Project description:Acute lung injury (ALI) is characterized by acute respiratory failure in the setting of non-cardiogenic pulmonary edema, causing acute respiratory distress syndrome (ARDS) in patients and contributes significantly to mortality of critically illness. The main goal of our study is to elucidate the role of miRNAs in neutrophil-epithelial communication during pulmonary inflammation and thereby identifying novel targets for therapy of acute lung injury (ALI).
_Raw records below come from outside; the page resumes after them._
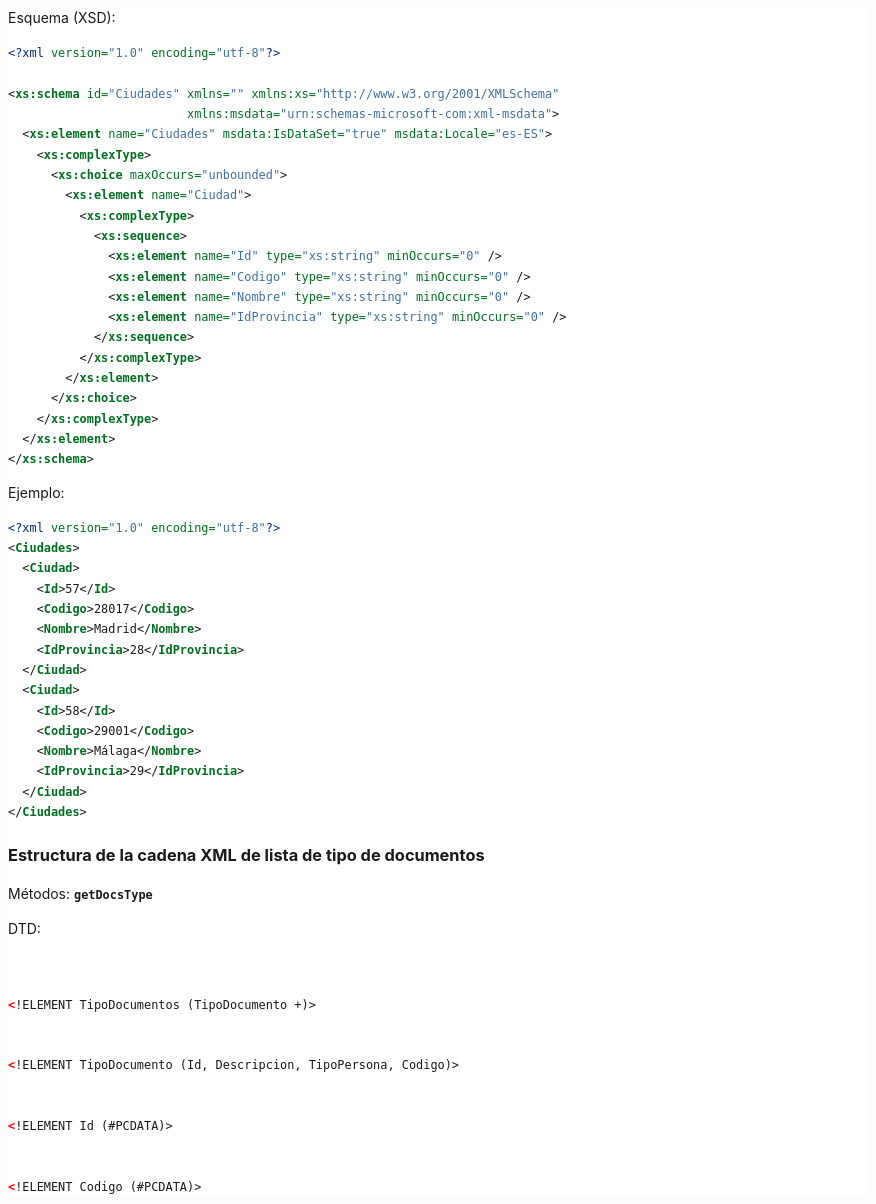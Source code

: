 Esquema (XSD):

``` xml
<?xml version="1.0" encoding="utf-8"?>

<xs:schema id="Ciudades" xmlns="" xmlns:xs="http://www.w3.org/2001/XMLSchema"
                         xmlns:msdata="urn:schemas-microsoft-com:xml-msdata">
  <xs:element name="Ciudades" msdata:IsDataSet="true" msdata:Locale="es-ES">
    <xs:complexType>
      <xs:choice maxOccurs="unbounded">
        <xs:element name="Ciudad">
          <xs:complexType>
            <xs:sequence>
              <xs:element name="Id" type="xs:string" minOccurs="0" />
              <xs:element name="Codigo" type="xs:string" minOccurs="0" />
              <xs:element name="Nombre" type="xs:string" minOccurs="0" />
              <xs:element name="IdProvincia" type="xs:string" minOccurs="0" />
            </xs:sequence>
          </xs:complexType>
        </xs:element>
      </xs:choice>
    </xs:complexType>
  </xs:element>
</xs:schema>
```

Ejemplo:

``` xml
<?xml version="1.0" encoding="utf-8"?>
<Ciudades>
  <Ciudad>
    <Id>57</Id>
    <Codigo>28017</Codigo>
    <Nombre>Madrid</Nombre>
    <IdProvincia>28</IdProvincia>
  </Ciudad>
  <Ciudad>
    <Id>58</Id>
    <Codigo>29001</Codigo>
    <Nombre>Málaga</Nombre>
    <IdProvincia>29</IdProvincia>
  </Ciudad>
</Ciudades>
```


### Estructura de la cadena XML de lista de tipo de documentos

Métodos: **`getDocsType`**

DTD:

``` xml


<!ELEMENT TipoDocumentos (TipoDocumento +)>


<!ELEMENT TipoDocumento (Id, Descripcion, TipoPersona, Codigo)>


<!ELEMENT Id (#PCDATA)>


<!ELEMENT Codigo (#PCDATA)>
```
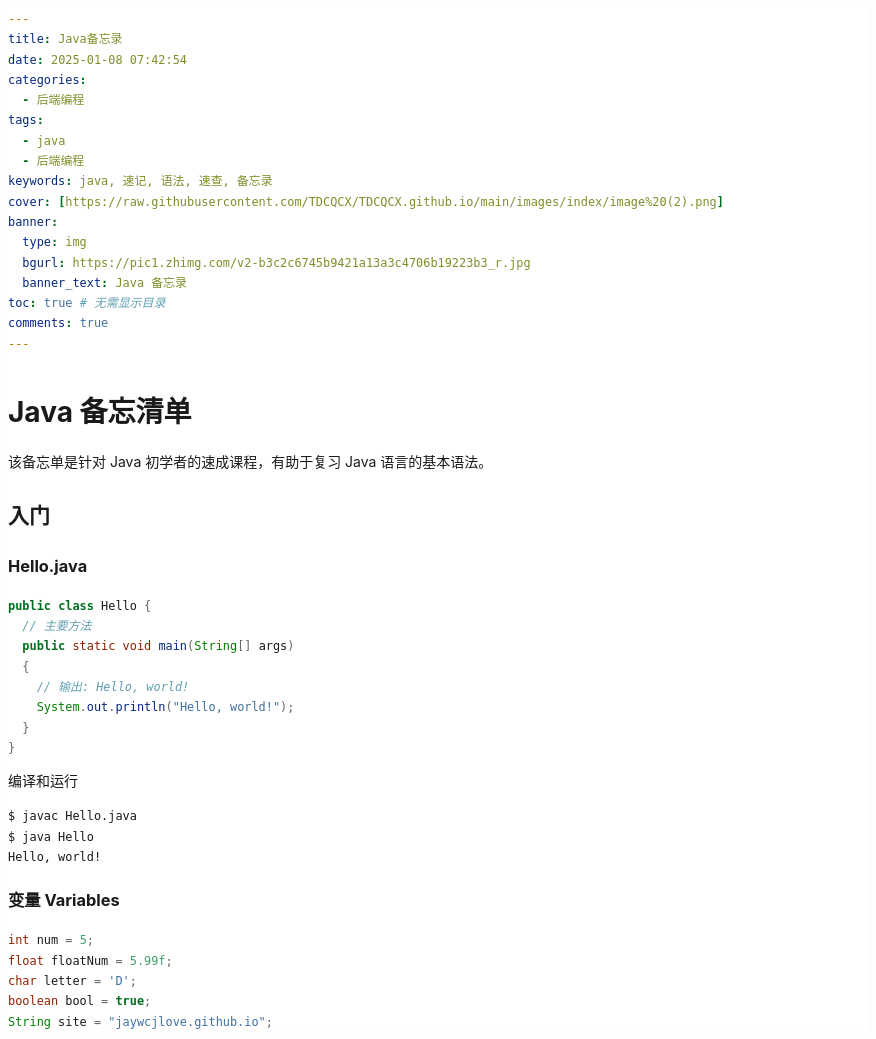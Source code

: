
 ```yaml
---
title: Java备忘录
date: 2025-01-08 07:42:54
categories:
  - 后端编程
tags:
  - java
  - 后端编程
keywords: java, 速记, 语法, 速查, 备忘录
cover: [https://raw.githubusercontent.com/TDCQCX/TDCQCX.github.io/main/images/index/image%20(2).png]
banner:
  type: img
  bgurl: https://pic1.zhimg.com/v2-b3c2c6745b9421a13a3c4706b19223b3_r.jpg
  banner_text: Java 备忘录
toc: true # 无需显示目录
comments: true
---
```

Java 备忘清单
===

该备忘单是针对 Java 初学者的速成课程，有助于复习 Java 语言的基本语法。

入门
--------

### Hello.java


```java
public class Hello {
  // 主要方法
  public static void main(String[] args)
  {
    // 输出: Hello, world!
    System.out.println("Hello, world!");
  }
}
```

编译和运行

```shell
$ javac Hello.java
$ java Hello
Hello, world!
```

### 变量 Variables

```java
int num = 5;
float floatNum = 5.99f;
char letter = 'D';
boolean bool = true;
String site = "jaywcjlove.github.io";
```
In our studies we identified a miR-223-dependent neutrophil-epithelial crosstalk during ALI. Activated neutrophils (PMN) and pulmonary epithelial cells come into a close spatial relationship during ALI. And, since previous studies had indicated the possibility that inflammatory cell-dependent release of miRNA-containing microvesicles could function as a means of exchanging genetic information from a donor to a target cell, we assessed PMN-elicited alterations of pulmonary epithelial miRNA expression in an experimental co-culture setup. This approach provided a selective and extremely robust readout: While other miRNAs were not or only moderately altered in their expression, pulmonary-epithelial-expressed miR-223 was significantly induced after 4 or 6h of co-incubation. Additional in vitro and in vivo studies clearly demonstrate that this increase of epithelial miR-223 is not due to miR-223 transcriptional induction, but instead PMN-dependent and caused by shuttling miR-223 from PMN into pulmonary epithelial cells. To address the functional role of miR-223-dependent neutrophil-epithelial crosstalk during ALI, we exposed mice to ventilator-induced ALI and observed robust induction of pulmonary miR-223 during ALI, while increases of miR-223 were completely abolished after antibody-depletion of PMN. Moreover, studies of alveolar epithelial cells isolated from mice with ALI showed robust increases of miR-223, indicating that miR-223 is shuttled from PMN towards alveolar epithelia during ALI in vivo. Functional studies revealed that gene-targeted mice for miR-223 experience a more severe phenotype during ALI as compared to controls, while their phenotype could be resuscitated by nanoparticle-mediated overexpression of miR-223 in the lungs. In summary, these studies reveal a novel role of miR-223-dependent neutrophil-epithelial crosstalk representing an anti-inflammatory pathway that can be targeted for ALI treatment.